Exercise prompt: Please restate each entry that appears below word for word, without its pictures.

Provided records:
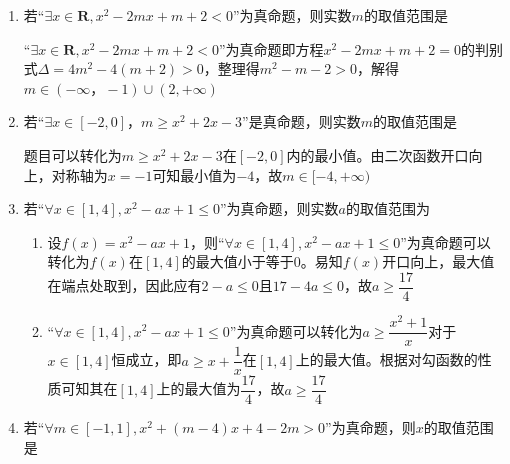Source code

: \begin{enumerate}
\begin{enumerate}
        \begin{jieda}
            “$\forall x \in \mathbf{R}, x^2 + 3ax+ 9 > 0$”是真命题，即方程$x^2 + 3ax + 9 = 0$的判别式$\Delta = 9a^2 - 36 < 0$，解得$a \in (-2, 2)$\\
            “$\exists x \in \mathbf{R}, x^2 + 2x + a < 0$”是真命题，即方程$x^2 + 2x + a = 0$的判别式$\Delta = 4 - 4a > 0$，解得$a \in (-\infty, 1)$ \\
            两者求交集，得到$a \in (-2, 1)$
        \end{jieda}
        \item 若“$\exists x \in \mathbf{R}, x^2 - 2mx + m + 2 < 0$”为真命题，则实数$m$的取值范围是
        \begin{jieda}
            “$\exists x \in \mathbf{R}, x^2 - 2mx + m + 2 < 0$”为真命题即方程$x^2 - 2mx + m + 2 = 0$的判别式$\Delta = 4m^2 - 4(m+2) > 0$，整理得$m^2 - m - 2 > 0$，解得$m \in (-\infty， -1) \cup (2, +\infty)$
        \end{jieda}
        \item 若“$\exists x \in [-2, 0]$，$m \geq x^2 +2x -3$”是真命题，则实数$m$的取值范围是\blkda{$[-4, +\infty)$}
        \begin{jieda}
            题目可以转化为$m \geq x^2 +2x -3$在$[-2, 0]$内的最小值。由二次函数开口向上，对称轴为$x = -1$可知最小值为$-4$，故$m \in [-4, +\infty)$
        \end{jieda}
        \item 若“$\forall x \in [1, 4], x^2 -ax + 1 \leq 0$”为真命题，则实数$a$的取值范围为\blkda{$\left[\dfrac{17}{4}, +\infty \right)$}
        \begin{jieda}
            \begin{enumerate}
                \item 设$f(x) = x^2 -ax + 1$，则“$\forall x \in [1, 4], x^2 -ax + 1 \leq 0$”为真命题可以转化为$f(x)$在$[1, 4]$的最大值小于等于0。易知$f(x)$开口向上，最大值在端点处取到，因此应有$2 - a \leq 0$且$17 - 4a \leq 0$，故$a \geq \dfrac{17}{4}$
                \item “$\forall x \in [1, 4], x^2 -ax + 1 \leq 0$”为真命题可以转化为$a \geq \dfrac{x^2+1}{x}$对于$x \in [1, 4]$恒成立，即$a \geq x + \dfrac{1}{x}$在$[1, 4]$上的最大值。根据对勾函数的性质可知其在$[1, 4]$上的最大值为$\dfrac{17}{4}$，故$a \geq \dfrac{17}{4}$
            \end{enumerate}
        \end{jieda}        
        \item 若“$\forall m \in [-1, 1], x^2 + (m-4)x + 4 - 2m > 0$”为真命题，则$x$的取值范围是

\end{enumerate}
\end{enumerate}
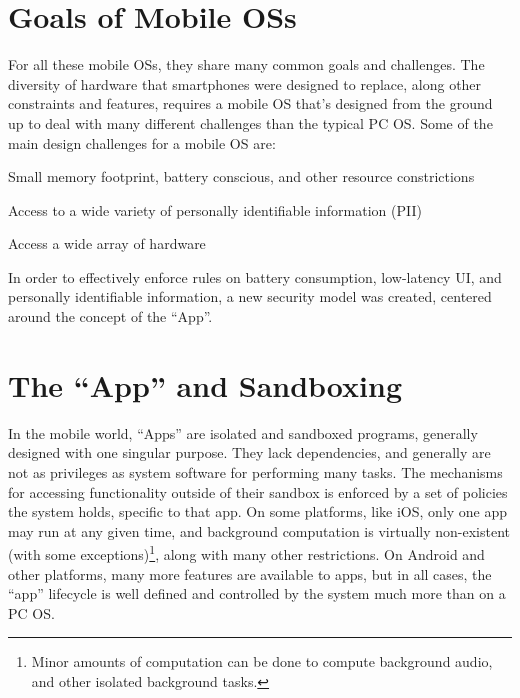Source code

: \section{Goals of Mobile OSs}
For all these mobile OSs, they share many common goals and challenges. The diversity of hardware that smartphones were designed to replace, along other constraints and features, requires a mobile OS that's designed from the ground up to deal with many different challenges than the typical PC OS. Some of the main design challenges for a mobile OS are: 
\begin{smitemize}

\item Small memory footprint, battery conscious, and other resource constrictions

\item Access to a wide variety of personally identifiable information (PII)

\item Access a wide array of hardware

\end{smitemize}
In order to effectively enforce rules on battery consumption, low-latency UI, and personally identifiable information, a new security model was created, centered around the concept of the ``App''. 



\section{The ``App'' and Sandboxing}

In the mobile world, ``Apps'' are isolated and sandboxed programs, generally designed with one singular purpose. They lack dependencies, and generally are not as privileges as system software for performing many tasks. The mechanisms for accessing functionality outside of their sandbox is enforced by a set of policies the system holds, specific to that app. On some platforms, like iOS, only one app may run at any given time, and background computation is virtually non-existent (with some exceptions)\footnote{Minor amounts of computation can be done to compute background audio, and other isolated background tasks.}, along with many other restrictions. On Android and other platforms, many more features are available to apps, but in all cases, the ``app'' lifecycle is well defined and controlled by the system much more than on a PC OS.

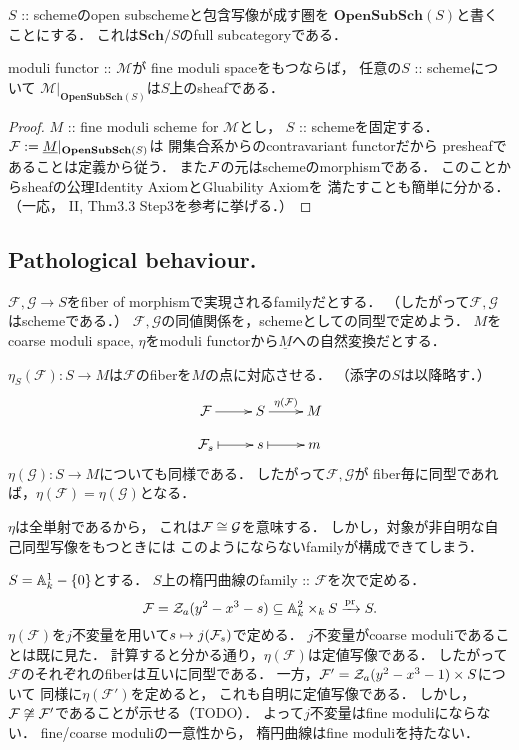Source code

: \documentclass[a4paper]{jsarticle}
\newcommand{\Sch}{\mathbf{Sch}}
\newcommand{\OpenSubSch}{\mathbf{OpenSubSch}}
\newcommand{\famF}{\mathcal{F}}
\newcommand{\famG}{\mathcal{G}}
\newcommand{\func}[1]{\underline{#1}}
\newcommand{\ftorM}{\mathcal{M}}
\begin{document}
    \begin{Prop}
        $S$ :: schemeのopen subschemeと包含写像が成す圏を
        $\OpenSubSch(S)$と書くことにする．
        これは$\Sch/S$のfull subcategoryである．

        moduli functor :: $\ftorM$が
        fine moduli spaceをもつならば，
        任意の$S$ :: schemeについて
        $\ftorM|_{\OpenSubSch(S)}$は$S$上のsheafである．
    \end{Prop}
    \begin{proof}
        $M$ :: fine moduli scheme for $\ftorM$とし，
        $S$ :: schemeを固定する．
        $\shF:=\func{M}|_{\OpenSubSch(S)}$は
        開集合系からのcontravariant functorだから
        presheafであることは定義から従う．
        また$\mathcal{F}$の元はschemeのmorphismである．
        このことからsheafの公理Identity AxiomとGluability Axiomを
        満たすことも簡単に分かる．
        （一応，\cite{HarAG} II, Thm3.3 Step3を参考に挙げる．）
    \end{proof}

    \subsection{Pathological behaviour.}
    $\famF, \famG \to S$をfiber of morphismで実現されるfamilyだとする．
    （したがって$\famF, \famG$はschemeである．）
    $\famF, \famG$の同値関係を，schemeとしての同型で定めよう．
    $M$をcoarse moduli space, 
    $\eta$をmoduli functorから$\func{M}$への自然変換だとする．

    $\eta_S(\famF): S \to M$は$\famF$のfiberを$M$の点に対応させる．
    （添字の$S$は以降略す．）
    \[
    \xymatrix@R=10pt
    {
        \famF \ar[r]& S \ar[r]^-{\eta(\famF)}& M \\
        \famF_s \ar@{{|}->}[r]& s \ar@{{|}->}[r]& m
    }
    \]
    $\eta(\famG): S \to M$についても同様である．
    したがって$\famF, \famG$が
    fiber毎に同型であれば，$\eta(\famF)=\eta(\famG)$となる．

    $\eta$は全単射であるから，
    これは$\famF \iso \famG$を意味する．
    しかし，対象が非自明な自己同型写像をもつときには
    このようにならないfamilyが構成できてしまう．

    \begin{Example}
        $S=\mathbb{A}^1_k-\{0\}$とする．
        $S$上の楕円曲線のfamily :: $\famF$を次で定める．
        \[
            \famF=\zerosa(y^2-x^3-s) \subseteq \affine^2_k \times_k S
            \xrightarrow{\pr} S.
        \]
        $\eta(\famF)$を$j$不変量を用いて$s \mapsto j(\mathcal{F}_s)$で定める．
        $j$不変量がcoarse moduliであることは既に見た．
        計算すると分かる通り，$\eta(\famF)$は定値写像である．
        したがって$\famF$のそれぞれのfiberは互いに同型である．
        一方，$\famF'=\zerosa(y^2-x^3-1) \times S$について
        同様に$\eta(\famF')$を定めると，
        これも自明に定値写像である．
        しかし，$\famF \not \iso \famF'$であることが示せる（TODO）．
        よって$j$不変量はfine moduliにならない．
        fine/coarse moduliの一意性から，
        楕円曲線はfine moduliを持たない．
    \end{Example}
\end{document}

Task solution:
Source code

: \begin{enumerate}
\begin{enumerate}
        \begin{jieda}
            “$\forall x \in \mathbf{R}, x^2 + 3ax+ 9 > 0$”是真命题，即方程$x^2 + 3ax + 9 = 0$的判别式$\Delta = 9a^2 - 36 < 0$，解得$a \in (-2, 2)$\\
            “$\exists x \in \mathbf{R}, x^2 + 2x + a < 0$”是真命题，即方程$x^2 + 2x + a = 0$的判别式$\Delta = 4 - 4a > 0$，解得$a \in (-\infty, 1)$ \\
            两者求交集，得到$a \in (-2, 1)$
        \end{jieda}
        \item 若“$\exists x \in \mathbf{R}, x^2 - 2mx + m + 2 < 0$”为真命题，则实数$m$的取值范围是
        \begin{jieda}
            “$\exists x \in \mathbf{R}, x^2 - 2mx + m + 2 < 0$”为真命题即方程$x^2 - 2mx + m + 2 = 0$的判别式$\Delta = 4m^2 - 4(m+2) > 0$，整理得$m^2 - m - 2 > 0$，解得$m \in (-\infty， -1) \cup (2, +\infty)$
        \end{jieda}
        \item 若“$\exists x \in [-2, 0]$，$m \geq x^2 +2x -3$”是真命题，则实数$m$的取值范围是\blkda{$[-4, +\infty)$}
        \begin{jieda}
            题目可以转化为$m \geq x^2 +2x -3$在$[-2, 0]$内的最小值。由二次函数开口向上，对称轴为$x = -1$可知最小值为$-4$，故$m \in [-4, +\infty)$
        \end{jieda}
        \item 若“$\forall x \in [1, 4], x^2 -ax + 1 \leq 0$”为真命题，则实数$a$的取值范围为\blkda{$\left[\dfrac{17}{4}, +\infty \right)$}
        \begin{jieda}
            \begin{enumerate}
                \item 设$f(x) = x^2 -ax + 1$，则“$\forall x \in [1, 4], x^2 -ax + 1 \leq 0$”为真命题可以转化为$f(x)$在$[1, 4]$的最大值小于等于0。易知$f(x)$开口向上，最大值在端点处取到，因此应有$2 - a \leq 0$且$17 - 4a \leq 0$，故$a \geq \dfrac{17}{4}$
                \item “$\forall x \in [1, 4], x^2 -ax + 1 \leq 0$”为真命题可以转化为$a \geq \dfrac{x^2+1}{x}$对于$x \in [1, 4]$恒成立，即$a \geq x + \dfrac{1}{x}$在$[1, 4]$上的最大值。根据对勾函数的性质可知其在$[1, 4]$上的最大值为$\dfrac{17}{4}$，故$a \geq \dfrac{17}{4}$
            \end{enumerate}
        \end{jieda}        
        \item 若“$\forall m \in [-1, 1], x^2 + (m-4)x + 4 - 2m > 0$”为真命题，则$x$的取值范围是

\end{enumerate}
\end{enumerate}
Source code

: \section{Goals of Mobile OSs}
For all these mobile OSs, they share many common goals and challenges. The diversity of hardware that smartphones were designed to replace, along other constraints and features, requires a mobile OS that's designed from the ground up to deal with many different challenges than the typical PC OS. Some of the main design challenges for a mobile OS are: 
\begin{smitemize}

\item Small memory footprint, battery conscious, and other resource constrictions

\item Access to a wide variety of personally identifiable information (PII)

\item Access a wide array of hardware

\end{smitemize}
In order to effectively enforce rules on battery consumption, low-latency UI, and personally identifiable information, a new security model was created, centered around the concept of the ``App''. 



\section{The ``App'' and Sandboxing}

In the mobile world, ``Apps'' are isolated and sandboxed programs, generally designed with one singular purpose. They lack dependencies, and generally are not as privileges as system software for performing many tasks. The mechanisms for accessing functionality outside of their sandbox is enforced by a set of policies the system holds, specific to that app. On some platforms, like iOS, only one app may run at any given time, and background computation is virtually non-existent (with some exceptions)\footnote{Minor amounts of computation can be done to compute background audio, and other isolated background tasks.}, along with many other restrictions. On Android and other platforms, many more features are available to apps, but in all cases, the ``app'' lifecycle is well defined and controlled by the system much more than on a PC OS.

Source code

: \documentclass[a4paper]{jsarticle}
\newcommand{\Sch}{\mathbf{Sch}}
\newcommand{\OpenSubSch}{\mathbf{OpenSubSch}}
\newcommand{\famF}{\mathcal{F}}
\newcommand{\famG}{\mathcal{G}}
\newcommand{\func}[1]{\underline{#1}}
\newcommand{\ftorM}{\mathcal{M}}
\begin{document}
    \begin{Prop}
        $S$ :: schemeのopen subschemeと包含写像が成す圏を
        $\OpenSubSch(S)$と書くことにする．
        これは$\Sch/S$のfull subcategoryである．

        moduli functor :: $\ftorM$が
        fine moduli spaceをもつならば，
        任意の$S$ :: schemeについて
        $\ftorM|_{\OpenSubSch(S)}$は$S$上のsheafである．
    \end{Prop}
    \begin{proof}
        $M$ :: fine moduli scheme for $\ftorM$とし，
        $S$ :: schemeを固定する．
        $\shF:=\func{M}|_{\OpenSubSch(S)}$は
        開集合系からのcontravariant functorだから
        presheafであることは定義から従う．
        また$\mathcal{F}$の元はschemeのmorphismである．
        このことからsheafの公理Identity AxiomとGluability Axiomを
        満たすことも簡単に分かる．
        （一応，\cite{HarAG} II, Thm3.3 Step3を参考に挙げる．）
    \end{proof}

    \subsection{Pathological behaviour.}
    $\famF, \famG \to S$をfiber of morphismで実現されるfamilyだとする．
    （したがって$\famF, \famG$はschemeである．）
    $\famF, \famG$の同値関係を，schemeとしての同型で定めよう．
    $M$をcoarse moduli space, 
    $\eta$をmoduli functorから$\func{M}$への自然変換だとする．

    $\eta_S(\famF): S \to M$は$\famF$のfiberを$M$の点に対応させる．
    （添字の$S$は以降略す．）
    \[
    \xymatrix@R=10pt
    {
        \famF \ar[r]& S \ar[r]^-{\eta(\famF)}& M \\
        \famF_s \ar@{{|}->}[r]& s \ar@{{|}->}[r]& m
    }
    \]
    $\eta(\famG): S \to M$についても同様である．
    したがって$\famF, \famG$が
    fiber毎に同型であれば，$\eta(\famF)=\eta(\famG)$となる．

    $\eta$は全単射であるから，
    これは$\famF \iso \famG$を意味する．
    しかし，対象が非自明な自己同型写像をもつときには
    このようにならないfamilyが構成できてしまう．

    \begin{Example}
        $S=\mathbb{A}^1_k-\{0\}$とする．
        $S$上の楕円曲線のfamily :: $\famF$を次で定める．
        \[
            \famF=\zerosa(y^2-x^3-s) \subseteq \affine^2_k \times_k S
            \xrightarrow{\pr} S.
        \]
        $\eta(\famF)$を$j$不変量を用いて$s \mapsto j(\mathcal{F}_s)$で定める．
        $j$不変量がcoarse moduliであることは既に見た．
        計算すると分かる通り，$\eta(\famF)$は定値写像である．
        したがって$\famF$のそれぞれのfiberは互いに同型である．
        一方，$\famF'=\zerosa(y^2-x^3-1) \times S$について
        同様に$\eta(\famF')$を定めると，
        これも自明に定値写像である．
        しかし，$\famF \not \iso \famF'$であることが示せる（TODO）．
        よって$j$不変量はfine moduliにならない．
        fine/coarse moduliの一意性から，
        楕円曲線はfine moduliを持たない．
    \end{Example}
\end{document}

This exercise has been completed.